醤油ができるまで

醤油造りは、手間と時間がかかります。
発酵食品である醤油は、その製法が、麹菌や酵母など微生物の生命活動によるためです。
私たちニシキ醤油でも、原料を醸造して醤油ができるまで、ゆっくり時間をかけます。
すべての原材料が互いに作用しあい、じっくりと時間をかけて発酵・醸成して、醤油は誕生します。だからこそ、工場生産には真似のできない旨さや風味が生まれるのです。
ここでは、ニシキ醤油の醤油造りの流れをご紹介いたします。

醤油の主な原材料

大豆

醤油造りの主役となるものです。大豆の主成分であるたんぱく質が、麹菌の酵素(プロテアーゼ)により分解され、醤油の旨味成分であるアミノ酸を生み出します。

醤油造りに使われる大豆には、一般的な「丸大豆」と、脂肪分をあらかじめ取り除いた「脱脂加工大豆」があります。丸大豆は水溶性油脂を含んでおり、味がまろやかになります。脱脂加工大豆は、たんぱく質のリッチな旨味が特徴です。

ニシキ醤油では、丸大豆は国産のものを、脱脂加工大豆はインド産のものを使用しています。また、弊社のすべての製品はnon-GMO(遺伝子組み換え体ではない)原料を使用しています。

大豆

小麦

醤油の甘味と香りを生み出すのが小麦です。小麦の主成分は澱粉(でんぷん)。これが麹菌の酵素(アミラーゼ)によってブドウ糖に変わり、独特の甘味、コクとなり、さらに乳酸菌の働きで生まれる乳酸や酢酸が、醤油の味を引き締めます。さらに、ブドウ糖の一部はアルコールに変わり、醤油の香りを高めます。

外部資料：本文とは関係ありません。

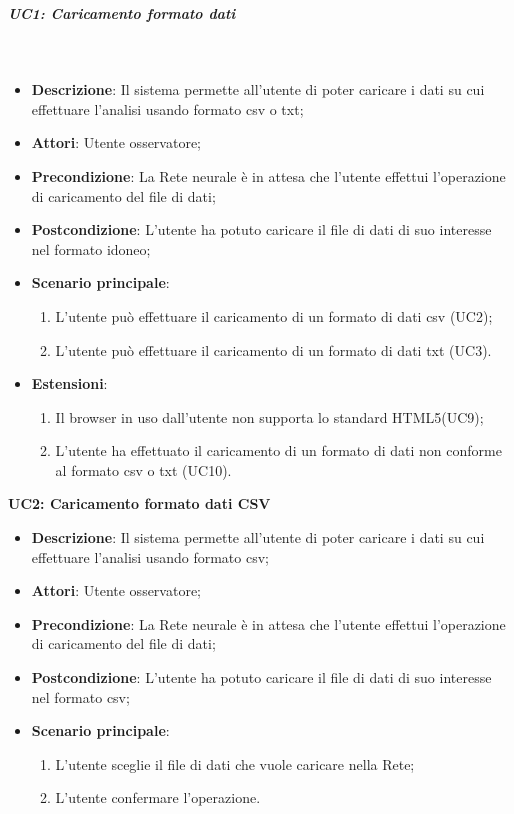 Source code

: \subparagraph{UC1: Caricamento formato dati}\mbox{}\\
\label{UC1: Caricamento formato dati}
\noindent
\begin{itemize}
\item \textbf{Descrizione}: Il sistema permette all'utente di poter caricare i dati su cui effettuare l'analisi usando formato csv o txt;
\item \textbf{Attori}: Utente osservatore;
\item \textbf{Precondizione}: La Rete neurale \`e in attesa che l'utente effettui l'operazione di caricamento del file di dati;
\item \textbf{Postcondizione}: L'utente ha potuto caricare il file di dati di suo interesse nel formato idoneo;
\item \textbf{Scenario principale}:
\begin{enumerate}
\item L'utente pu\`o effettuare il caricamento di un formato di dati csv (UC2);
\item L'utente pu\`o effettuare il caricamento di un formato di dati txt (UC3).
\end{enumerate}
\item \textbf{Estensioni}:
\begin{enumerate}
\item Il browser in uso dall'utente non supporta lo standard HTML5(UC9);
\item L'utente ha effettuato il caricamento di un formato di dati non conforme al formato csv o txt (UC10).
\end{enumerate}
\end{itemize}


\textbf{UC2: Caricamento formato dati CSV}\mbox{}
\label{UC2: Caricamento formato dati CSV}
\begin{itemize}
\item \textbf{Descrizione}: Il sistema permette all'utente di poter caricare i dati su cui effettuare l'analisi usando formato csv;
\item \textbf{Attori}: Utente osservatore;
\item \textbf{Precondizione}: La Rete neurale \`e in attesa che l'utente effettui l'operazione di caricamento del file di dati;
\item \textbf{Postcondizione}: L'utente ha potuto caricare il file di dati di suo interesse nel formato csv;
\item \textbf{Scenario principale}:
\begin{enumerate}
\item L'utente sceglie il file di dati che vuole caricare nella Rete;
\item L'utente confermare l'operazione.
\end{enumerate}
\end{itemize}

ニシキ醤油では、国産・外国産両方の小麦を用いています。国産小麦は収穫年度ごとに産地品種を調査しており、輸入小麦は主にカナダやアメリカの高たんぱく種を使用しています。

小麦

食塩

塩は、醤油の塩味のもとになります。また、乳酸菌や酵母をゆるやかに働かせるため大切な役割も持っています。

ニシキ醤油では、瀬戸内海の国内塩を使用。日本の伝統的製塩方法に基づき、最新の設備で高品質に製造したものです。

食塩

水も、醤油造りには欠かせない大切なものです。食塩を溶かした「仕込み水」は、発酵させた麹菌と混ぜ合わせて、諸味(もろみ)となります。

ニシキ醤油の自慢のひとつが、この「水」。当社の所在地名でもある「五百井(いおい)」と同じ水脈から汲み上げた井戸水を仕込み水に使用しており、独自の風味を生み出しています。

醤油の製造工程

1.原料処理

醤油の主原料である、大豆と小麦の加工処理を行います。

洗浄した大豆は、水に浸して必要な水分を与え、加圧蒸気により高圧・短時間で蒸します。

小麦は、焼砂と一緒に煎ります。火加減を見ながら、手作業で火の入れ具合を確認して煎ります。炒った小麦は冷却タンクで粗熱を取り、サイロに入れます。

原料処理

2.製麹

大豆と小麦、麹菌を混ぜて、麹を作る工程です。

盛り込み

前工程で、消化の良い状態に蒸された大豆に、挽き割って乾燥させた小麦をまぶします。そこに麹菌(種麹)を散布しながら混合し、必要な温度と湿度に制御して、麹室と呼ばれる場所に引き込みます。

手入れ

麹菌が繁殖すると、分裂により高温を発しながら、菌糸で締まってきます。ここで、適温化と酵素力強化のため、「手入れ」を行います。手入れとは、麹となる混合物を撹拌してほぐし、空気を送り含ませる作業です。

盛り込み

3.仕込

出来上がった醤油麹を、食塩水と混合して発酵タンクに投入します。これを「出麹」といい、麹の表面が花畑のように黄色くなるので「花入れ」とも呼ばれます。混合する食塩水は、マイナス5℃に冷却したものを用いて冷却殺菌を行います。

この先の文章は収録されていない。